This study reported by El-Jawahri and others from Boston came out recently and they screened survivors who were more than three months post-transplant for sexual problems. And they asked, do you have sexual problems? And are these problems causing you distress? And the results indicated that 75% of women had pain, 38% had low interest in sexual activities, 33% had problems with graft-versus-host disease, and 25% had psychological issues. And they initiated therapy for two to six months and vaginal estrogen in 67%, dilator therapy in 63%, lubricants in 58%, and psycho-education. And psycho-education were strategies aimed at reducing depression and anxiety and addressing body image concerns and loss of intimacy. And they had significantly improved sexual functioning and the results indicated increased sexual activity, increased interest in sex, increased satisfaction, increased vaginal lubrication, decreased pain, decreased depression, and improved quality of life.
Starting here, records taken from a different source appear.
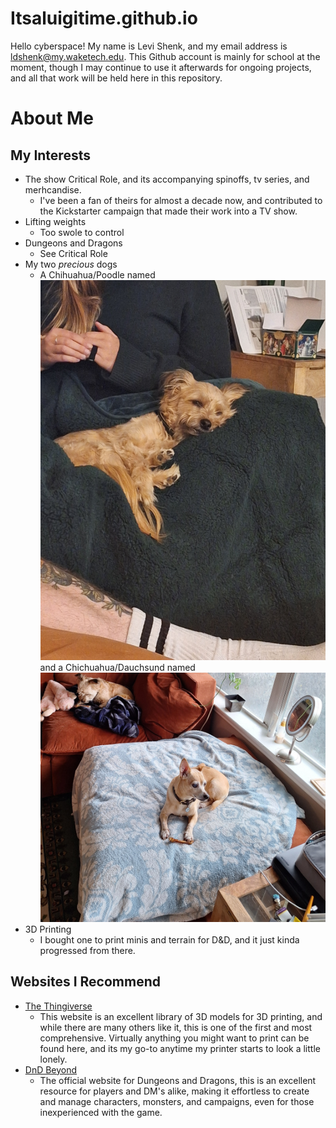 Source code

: # Itsaluigitime.github.io
Hello cyberspace! My name is Levi Shenk, and my email address is ldshenk@my.waketech.edu. This Github account is mainly for school at the moment, though I may continue to use it afterwards for ongoing projects, and all that work will be held here in this repository.

# About Me  

## My Interests  
* The show Critical Role, and its accompanying spinoffs, tv series, and merhcandise.
	* I've been a fan of theirs for almost a decade now, and contributed to the Kickstarter campaign that made their work into a TV show.
* Lifting weights
	* Too swole to control
* Dungeons and Dragons
	* See Critical Role
* My two _precious_ dogs
	* A Chihuahua/Poodle named ![Mayzie](https://github.com/ItsaLuigiTime/Itsaluigitime.github.io/blob/main/Mayzie%20on%20a%20blanket.jpg?raw=true) and a Chichuahua/Dauchsund named ![Finn](https://github.com/ItsaLuigiTime/Itsaluigitime.github.io/blob/main/Finn%20on%20a%20blanket.jpg?raw=true)
* 3D Printing
	* I bought one to print minis and terrain for D&D, and it just kinda progressed from there.


## Websites I Recommend

* [The Thingiverse](thingiverse.com)
	* This website is an excellent library of 3D models for 3D printing, and while there are many others like it, this is one of the first and most comprehensive. Virtually anything you might want to print can be found here, and its my go-to anytime my printer starts to look a little lonely.  
* [DnD Beyond](dndbeyond.com)
	* The official website for Dungeons and Dragons, this is an excellent resource for players and DM's alike, making it effortless to create and manage characters, monsters, and campaigns, even for those inexperienced with the game. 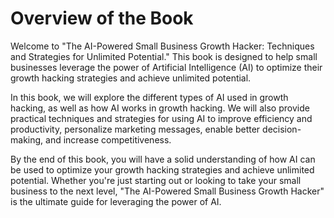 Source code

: Overview of the Book
=============================================

Welcome to "The AI-Powered Small Business Growth Hacker: Techniques and Strategies for Unlimited Potential." This book is designed to help small businesses leverage the power of Artificial Intelligence (AI) to optimize their growth hacking strategies and achieve unlimited potential.

In this book, we will explore the different types of AI used in growth hacking, as well as how AI works in growth hacking. We will also provide practical techniques and strategies for using AI to improve efficiency and productivity, personalize marketing messages, enable better decision-making, and increase competitiveness.

By the end of this book, you will have a solid understanding of how AI can be used to optimize your growth hacking strategies and achieve unlimited potential. Whether you're just starting out or looking to take your small business to the next level, "The AI-Powered Small Business Growth Hacker" is the ultimate guide for leveraging the power of AI.
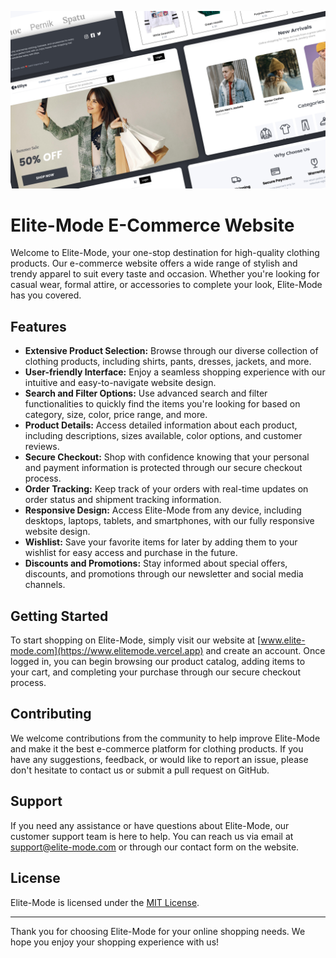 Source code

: ![banner](public/assets/file%20cover%20-%201.png)

# Elite-Mode E-Commerce Website

Welcome to Elite-Mode, your one-stop destination for high-quality clothing products. Our e-commerce website offers a wide range of stylish and trendy apparel to suit every taste and occasion. Whether you're looking for casual wear, formal attire, or accessories to complete your look, Elite-Mode has you covered.

## Features

- **Extensive Product Selection:** Browse through our diverse collection of clothing products, including shirts, pants, dresses, jackets, and more.
- **User-friendly Interface:** Enjoy a seamless shopping experience with our intuitive and easy-to-navigate website design.
- **Search and Filter Options:** Use advanced search and filter functionalities to quickly find the items you're looking for based on category, size, color, price range, and more.
- **Product Details:** Access detailed information about each product, including descriptions, sizes available, color options, and customer reviews.
- **Secure Checkout:** Shop with confidence knowing that your personal and payment information is protected through our secure checkout process.
- **Order Tracking:** Keep track of your orders with real-time updates on order status and shipment tracking information.
- **Responsive Design:** Access Elite-Mode from any device, including desktops, laptops, tablets, and smartphones, with our fully responsive website design.
- **Wishlist:** Save your favorite items for later by adding them to your wishlist for easy access and purchase in the future.
- **Discounts and Promotions:** Stay informed about special offers, discounts, and promotions through our newsletter and social media channels.

## Getting Started

To start shopping on Elite-Mode, simply visit our website at [www.elite-mode.com](https://www.elitemode.vercel.app) and create an account. Once logged in, you can begin browsing our product catalog, adding items to your cart, and completing your purchase through our secure checkout process.

## Contributing

We welcome contributions from the community to help improve Elite-Mode and make it the best e-commerce platform for clothing products. If you have any suggestions, feedback, or would like to report an issue, please don't hesitate to contact us or submit a pull request on GitHub.

## Support

If you need any assistance or have questions about Elite-Mode, our customer support team is here to help. You can reach us via email at support@elite-mode.com or through our contact form on the website.

## License

Elite-Mode is licensed under the [MIT License](LICENSE).

---

Thank you for choosing Elite-Mode for your online shopping needs. We hope you enjoy your shopping experience with us!
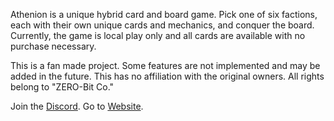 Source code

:Athenion is a unique hybrid card and board game. Pick one of six factions, each with their own unique cards and mechanics, and conquer the board.
Currently, the game is local play only and all cards are available with no purchase necessary. 
            
This is a fan made project. Some features are not implemented and may be added in the future.
This has no affiliation with the original owners. All rights belong to "ZERO-Bit Co."

Join the <a href="https://discord.gg/sBXgeuEq5Q">Discord</a>.
Go to <a href="https://albertzevanescent.github.io/Athenion-Fan-Project/">Website</a>.
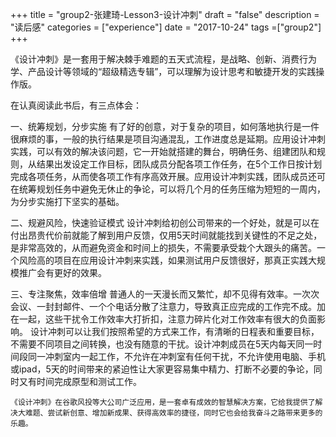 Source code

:+++
title = "group2-张建琦-Lesson3-设计冲刺"
draft = "false"
description = "读后感"
categories = ["experience"]
date = "2017-10-24"
tags =["group2"]
+++

《设计冲刺》是一套用于解决棘手难题的五天式流程，是战略、创新、消费行为学、产品设计等领域的“超级精选专辑”，可以理解为设计思考和敏捷开发的实践操作版。


在认真阅读此书后，有三点体会：


一、统筹规划，分步实施
	有了好的创意，对于复杂的项目，如何落地执行是一件很麻烦的事，一般的执行结果是项目沟通混乱，工作进度总是延期。应用设计冲刺实践，可以有效的解决该问题，它一开始就搭建的舞台，明确任务、组建团队和规则，从结果出发设定工作目标，团队成员分配各项工作任务，在5个工作日按计划完成各项任务，从而使各项工作有序高效开展。应用设计冲刺实践，团队成员还可在统筹规划任务中避免无休止的争论，可以将几个月的任务压缩为短短的一周内，为分步实施打下坚实的基础。


二、规避风险，快速验证模式
	设计冲刺给初创公司带来的一个好处，就是可以在付出昂贵代价前就能了解到用户反馈，仅用5天时间就能找到关键性的不足之处，是非常高效的，从而避免资金和时间上的损失，不需要承受栽个大跟头的痛苦。一个风险高的项目在应用设计冲刺来实践，如果测试用户反馈很好，那真正实践大规模推广会有更好的效果。


三、专注聚焦，效率倍增
	普通人的一天漫长而又繁忙，却不见得有效率。一次次会议、一封封邮件、一个个电话分散了注意力，导致真正应完成的工作完不成。加在一起，这些干扰令工作效率大打折扣，注意力碎片化对工作效率有很大的负面影响。
	设计冲刺可以让我们按照希望的方式来工作，有清晰的日程表和重要目标，不需要不同项目之间转换，也没有随意的干扰。设计冲刺成员在5天内每天同一时间段同一冲刺室内一起工作，不允许在冲刺室有任何干扰，不允许使用电脑、手机或ipad，5天的时间带来的紧迫性让大家更容易集中精力、打断不必要的争论，同时又有时间完成原型和测试工作。


	《设计冲刺》在谷歌风投等大公司广泛应用，是一套卓有成效的智慧解决方案，它给我提供了解决大难题、尝试新创意、增加新成果、获得高效率的捷径，同时它也会给我奋斗之路带来更多的乐趣。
So quite an effective study.

(30:55) Sensate focus exercise were developed by Masters and Johnson in the 1960s. And these are touching exercises. And the goal is to establish intimacy, not to have sexual intercourse. And the idea is to enjoy the experience of touching and intimacy without worrying it will lead to sexual intercourse, which may cause pain. So this is full body touching every two to three days with the hands and fingers only, and initially, no touching of the chest or the genitals. And there's no talking. Again, the idea is to establish intimacy, which we know can reduce emotional distress.
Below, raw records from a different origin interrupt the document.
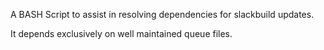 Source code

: A BASH Script to assist in resolving dependencies for slackbuild updates.

It depends exclusively on well maintained queue files.
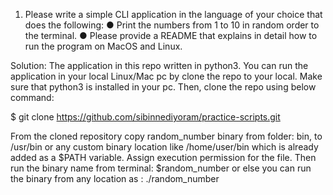 1. Please write a simple CLI application in the language of your choice that does the following:
● Print the numbers from 1 to 10 in random order to the terminal.
● Please provide a README that explains in detail how to run the program on
MacOS and Linux.

Solution:
 The application in this repo written in python3. You can run the application in your local Linux/Mac pc by clone the repo to your local.
 Make sure that python3 is installed in your pc. Then, clone the repo using below command:

 $ git clone https://github.com/sibinnediyoram/practice-scripts.git

 From the cloned repository copy random_number binary from folder: bin, to /usr/bin or any custom binary location like /home/user/bin which is already added as a $PATH variable. Assign execution permission for the file.
Then run the binary name from terminal:
    $random_number
or else you can run the binary from any location as : ./random_number




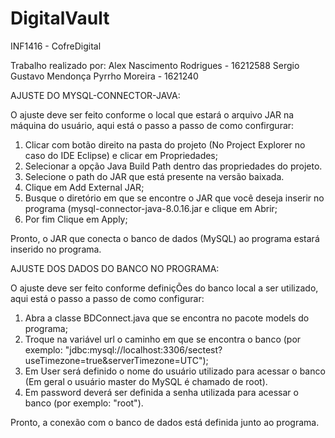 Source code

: # DigitalVault
 INF1416 - CofreDigital
 
 Trabalho realizado por:
 Alex Nascimento Rodrigues - 16212588
 Sergio Gustavo Mendonça Pyrrho Moreira - 1621240
 
 
 AJUSTE DO MYSQL-CONNECTOR-JAVA:
 
 O ajuste deve ser feito conforme o local que estará o arquivo JAR na máquina do usuário, aqui está o passo a passo de como confirgurar:
 1. Clicar com botão direito na pasta do projeto (No Project Explorer no caso do IDE Eclipse) e clicar em Propriedades;
 2. Selecionar a opção Java Build Path dentro das propriedades do projeto.
 3. Selecione o path do JAR que está presente na versão baixada.
 4. Clique em Add External JAR;
 5. Busque o diretório em que se encontre o JAR que você deseja inserir no programa (mysql-connector-java-8.0.16.jar e clique em Abrir;
 6. Por fim Clique em Apply;
 
 Pronto, o JAR que conecta o banco de dados (MySQL) ao programa estará inserido no programa.
 
 AJUSTE DOS DADOS DO BANCO NO PROGRAMA:
 
 O ajuste deve ser feito conforme definiçÕes do banco local a ser utilizado, aqui está o passo a passo de como configurar:
 1. Abra a classe BDConnect.java que se encontra no pacote models do programa;
 2. Troque na variável url o caminho em que se encontra o banco (por exemplo: "jdbc:mysql://localhost:3306/sectest?useTimezone=true&serverTimezone=UTC");
 3. Em User será definido o nome do usuário utilizado para acessar o banco (Em geral o usuário master do MySQL é chamado de root).
 4. Em password deverá ser definida a senha utilizada para acessar o banco (por exemplo: "root").
 
 Pronto, a conexão com o banco de dados está definida junto ao programa.
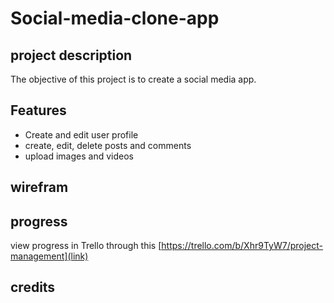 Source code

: # Social-media-clone-app

## project description

The objective of this project is to create a social media app.

## Features
 
 * Create and edit user profile
 * create, edit, delete posts and comments
 * upload images and videos

## wirefram

## progress
view progress in Trello through this [https://trello.com/b/Xhr9TyW7/project-management](link)


## credits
(31:37) Open communication and psycho-educational therapies have shown improvements in sexual functioning. So here is Emily Morse, who has a degree in psychology and graduated from the Institute of the Advanced Study of Human Sexuality in 2012, the Dr. Ruth of a new generation. She has a radio show, a podcast, and a master class, and her focus is to remove the stigma about sex. Her efforts focus on behavioral therapies that encourage communication and expression of fears related to feeling unattractive or rejected and directly addressing relationship conflicts. And she says, the more we talk about sex, the better sex we are going to have.
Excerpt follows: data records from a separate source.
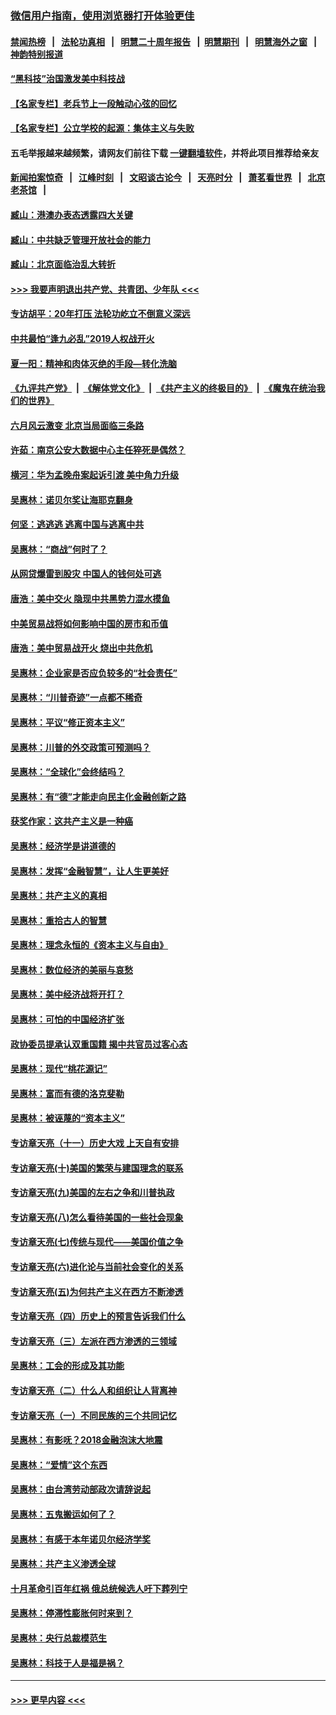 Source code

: ### [微信用户指南，使用浏览器打开体验更佳](https://github.com/gfw-breaker/banned-news1/blob/master/indexes/wechat-guide.md?t=0)
#### [禁闻热榜](热点新闻.md?t=0)  &nbsp;&nbsp;|&nbsp;&nbsp; [法轮功真相](https://github.com/gfw-breaker/truth/blob/master/README.md?t=0) &nbsp;&nbsp;|&nbsp;&nbsp; [明慧二十周年报告](https://github.com/gfw-breaker/mh-reports/blob/master/README.md?t=0) &nbsp;&nbsp;|&nbsp;&nbsp;[明慧期刊](https://github.com/gfw-breaker/mh-qikan) &nbsp;&nbsp;|&nbsp;&nbsp; [明慧海外之窗](https://github.com/gfw-breaker/mh-news/blob/master/README.md?t=0) &nbsp;&nbsp;|&nbsp;&nbsp; [神韵特别报道](https://github.com/gfw-breaker/mh-news/blob/master/shenyun.md?t=0)
#### [“黑科技”治国激发美中科技战](../pages/nsc423/n11638056.md?t=02061544) 
#### [【名家专栏】老兵节上一段触动心弦的回忆](../pages/nsc423/n11646016.md?t=02061544) 
#### [【名家专栏】公立学校的起源：集体主义与失败](../pages/nsc423/n11601833.md?t=02061544) 
#### 五毛举报越来越频繁，请网友们前往下载 [一键翻墙软件](https://github.com/gfw-breaker/ssr-accounts)，并将此项目推荐给亲友
#### [新闻拍案惊奇](https://github.com/gfw-breaker/banned-news1/blob/master/pages/link4.md) &nbsp;&nbsp;|&nbsp;&nbsp; [江峰时刻](https://github.com/gfw-breaker/banned-news1/blob/master/pages/link4.md) &nbsp;&nbsp;|&nbsp;&nbsp; [文昭谈古论今](https://github.com/gfw-breaker/banned-news1/blob/master/pages/link4.md) &nbsp;&nbsp;|&nbsp;&nbsp; [天亮时分](https://github.com/gfw-breaker/banned-news1/blob/master/pages/link4.md) &nbsp;&nbsp;|&nbsp;&nbsp; [萧茗看世界](https://github.com/gfw-breaker/banned-news1/blob/master/pages/link4.md) &nbsp;&nbsp;|&nbsp;&nbsp; [北京老茶馆](https://github.com/gfw-breaker/banned-news1/blob/master/pages/link4.md) &nbsp;&nbsp;|&nbsp;&nbsp; 
#### [臧山：港澳办表态透露四大关键](../pages/nsc423/n11421628.md?t=02061544) 
#### [臧山：中共缺乏管理开放社会的能力](../pages/nsc423/n11407457.md?t=02061544) 
#### [臧山：北京面临治乱大转折](../pages/nsc423/n11406895.md?t=02061544) 
#### [>>> 我要声明退出共产党、共青团、少年队 <<<](https://github.com/begood0513/goodnews/blob/master/quit/letter.md) 
#### [专访胡平：20年打压 法轮功屹立不倒意义深远](../pages/nsc423/n11398800.md?t=02061544) 
#### [中共最怕“逢九必乱”2019人权战开火](../pages/nsc423/n11385248.md?t=02061544) 
#### [夏一阳：精神和肉体灭绝的手段—转化洗脑](../pages/nsc423/n11368250.md?t=02061544) 
#### [《九评共产党》](https://github.com/begood0513/9ping.md/blob/master/README.md) &nbsp;|&nbsp; [《解体党文化》](../../../../jtdwh.md/blob/master/README.md)  &nbsp;|&nbsp; [《共产主义的终极目的》](../../../../gczydzjmd.md/blob/master/README.md) &nbsp;|&nbsp; [《魔鬼在统治我们的世界》](../../../../mgztzwmdsj.md/blob/master/README.md) 
#### [六月风云激变 北京当局面临三条路](../pages/nsc423/n11313668.md?t=02061544) 
#### [许茹：南京公安大数据中心主任猝死是偶然？](../pages/nsc423/n11064744.md?t=02061544) 
#### [横河：华为孟晚舟案起诉引渡 美中角力升级](../pages/nsc423/n11027230.md?t=02061544) 
#### [吴惠林：诺贝尔奖让海耶克翻身](../pages/nsc423/n10890049.md?t=02061544) 
#### [何坚：逃逃逃 逃离中国与逃离中共](../pages/nsc423/n10592891.md?t=02061544) 
#### [吴惠林：“商战”何时了？](../pages/nsc423/n10573558.md?t=02061544) 
#### [从网贷爆雷到股灾 中国人的钱何处可逃](../pages/nsc423/n10572800.md?t=02061544) 
#### [唐浩：美中交火 隐现中共黑势力混水摸鱼](../pages/nsc423/n10544040.md?t=02061544) 
#### [中美贸易战将如何影响中国的房市和币值](../pages/nsc423/n10543697.md?t=02061544) 
#### [唐浩：美中贸易战开火 烧出中共危机](../pages/nsc423/n10540126.md?t=02061544) 
#### [吴惠林：企业家是否应负较多的“社会责任”](../pages/nsc423/n10535022.md?t=02061544) 
#### [吴惠林：“川普奇迹”一点都不稀奇](../pages/nsc423/n10512808.md?t=02061544) 
#### [吴惠林：平议“修正资本主义”](../pages/nsc423/n10495724.md?t=02061544) 
#### [吴惠林：川普的外交政策可预测吗？](../pages/nsc423/n10462387.md?t=02061544) 
#### [吴惠林：“全球化”会终结吗？](../pages/nsc423/n10452838.md?t=02061544) 
#### [吴惠林：有“德”才能走向民主化金融创新之路](../pages/nsc423/n10432292.md?t=02061544) 
#### [获奖作家：这共产主义是一种癌](../pages/nsc423/n10431541.md?t=02061544) 
#### [吴惠林：经济学是讲道德的](../pages/nsc423/n10398014.md?t=02061544) 
#### [吴惠林：发挥“金融智慧”，让人生更美好](../pages/nsc423/n10375019.md?t=02061544) 
#### [吴惠林：共产主义的真相](../pages/nsc423/n10351394.md?t=02061544) 
#### [吴惠林：重拾古人的智慧](../pages/nsc423/n10337691.md?t=02061544) 
#### [吴惠林：理念永恒的《资本主义与自由》](../pages/nsc423/n10316274.md?t=02061544) 
#### [吴惠林：数位经济的美丽与哀愁](../pages/nsc423/n10292946.md?t=02061544) 
#### [吴惠林：美中经济战将开打？](../pages/nsc423/n10258825.md?t=02061544) 
#### [吴惠林：可怕的中国经济扩张](../pages/nsc423/n10219147.md?t=02061544) 
#### [政协委员提承认双重国籍 揭中共官员过客心态](../pages/nsc423/n10208809.md?t=02061544) 
#### [吴惠林：现代“桃花源记”](../pages/nsc423/n10185234.md?t=02061544) 
#### [吴惠林：富而有德的洛克斐勒](../pages/nsc423/n10142264.md?t=02061544) 
#### [吴惠林：被诬蔑的“资本主义”](../pages/nsc423/n10124816.md?t=02061544) 
#### [专访章天亮（十一）历史大戏 上天自有安排](../pages/nsc423/n10094905.md?t=02061544) 
#### [专访章天亮(十)美国的繁荣与建国理念的联系](../pages/nsc423/n10094899.md?t=02061544) 
#### [专访章天亮(九)美国的左右之争和川普执政](../pages/nsc423/n10094889.md?t=02061544) 
#### [专访章天亮(八)怎么看待美国的一些社会现象](../pages/nsc423/n10094857.md?t=02061544) 
#### [专访章天亮(七)传统与现代——美国价值之争](../pages/nsc423/n10093140.md?t=02061544) 
#### [专访章天亮(六)进化论与当前社会变化的关系](../pages/nsc423/n10092036.md?t=02061544) 
#### [专访章天亮(五)为何共产主义在西方不断渗透](../pages/nsc423/n10083620.md?t=02061544) 
#### [专访章天亮（四）历史上的预言告诉我们什么](../pages/nsc423/n10083606.md?t=02061544) 
#### [专访章天亮（三）左派在西方渗透的三领域](../pages/nsc423/n10081115.md?t=02061544) 
#### [吴惠林：工会的形成及其功能](../pages/nsc423/n10080633.md?t=02061544) 
#### [专访章天亮（二）什么人和组织让人背离神](../pages/nsc423/n10076637.md?t=02061544) 
#### [专访章天亮（一）不同民族的三个共同记忆](../pages/nsc423/n10074188.md?t=02061544) 
#### [吴惠林：有影呒？2018金融泡沫大地震](../pages/nsc423/n10040534.md?t=02061544) 
#### [吴惠林：“爱情”这个东西](../pages/nsc423/n10019423.md?t=02061544) 
#### [吴惠林：由台湾劳动部政次请辞说起](../pages/nsc423/n9979679.md?t=02061544) 
#### [吴惠林：五鬼搬运如何了？](../pages/nsc423/n9925338.md?t=02061544) 
#### [吴惠林：有感于本年诺贝尔经济学奖](../pages/nsc423/n9871883.md?t=02061544) 
#### [吴惠林：共产主义渗透全球](../pages/nsc423/n9812748.md?t=02061544) 
#### [十月革命引百年红祸 俄总统候选人吁下葬列宁](../pages/nsc423/n9810182.md?t=02061544) 
#### [吴惠林：停滞性膨胀何时来到？](../pages/nsc423/n9764136.md?t=02061544) 
#### [吴惠林：央行总裁模范生](../pages/nsc423/n9728134.md?t=02061544) 
#### [吴惠林：科技于人是福是祸？](../pages/nsc423/n9672982.md?t=02061544) 

----
#### [ >>> 更早内容 <<< ](../indexes/nsc423-earlier.md)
(32:13) Female sexual health and wellbeing is strongly linked to emotional and social dimensions of sexuality. And psycho-educational therapies have shown improvements in sexual functioning and quality of life. And these include things like mind-body interventions, meditation, yoga, cognitive behavioral therapy where you reframe the experience, couple-based interventions regarding communication and counseling, and online formats to address sexuality and relationship issues. And all have been shown to be effective.

(32:48) Talking with healthcare practitioners can identify treatment options and resources that promote healthy sexual adjustments posttransplant. So in summary, I hope you feel empowered to talk with your healthcare provider. Ask for guidance on sexual activity, ask for a referral, seek help early. We know that a conversation with a healthcare provider can be therapeutic.

(33:04) Alterations in sexual health may be physical, emotional, or social with dynamic interactions between these dimensions. Treatment options are available and effective treatment is a combination of education, support, and symptom management.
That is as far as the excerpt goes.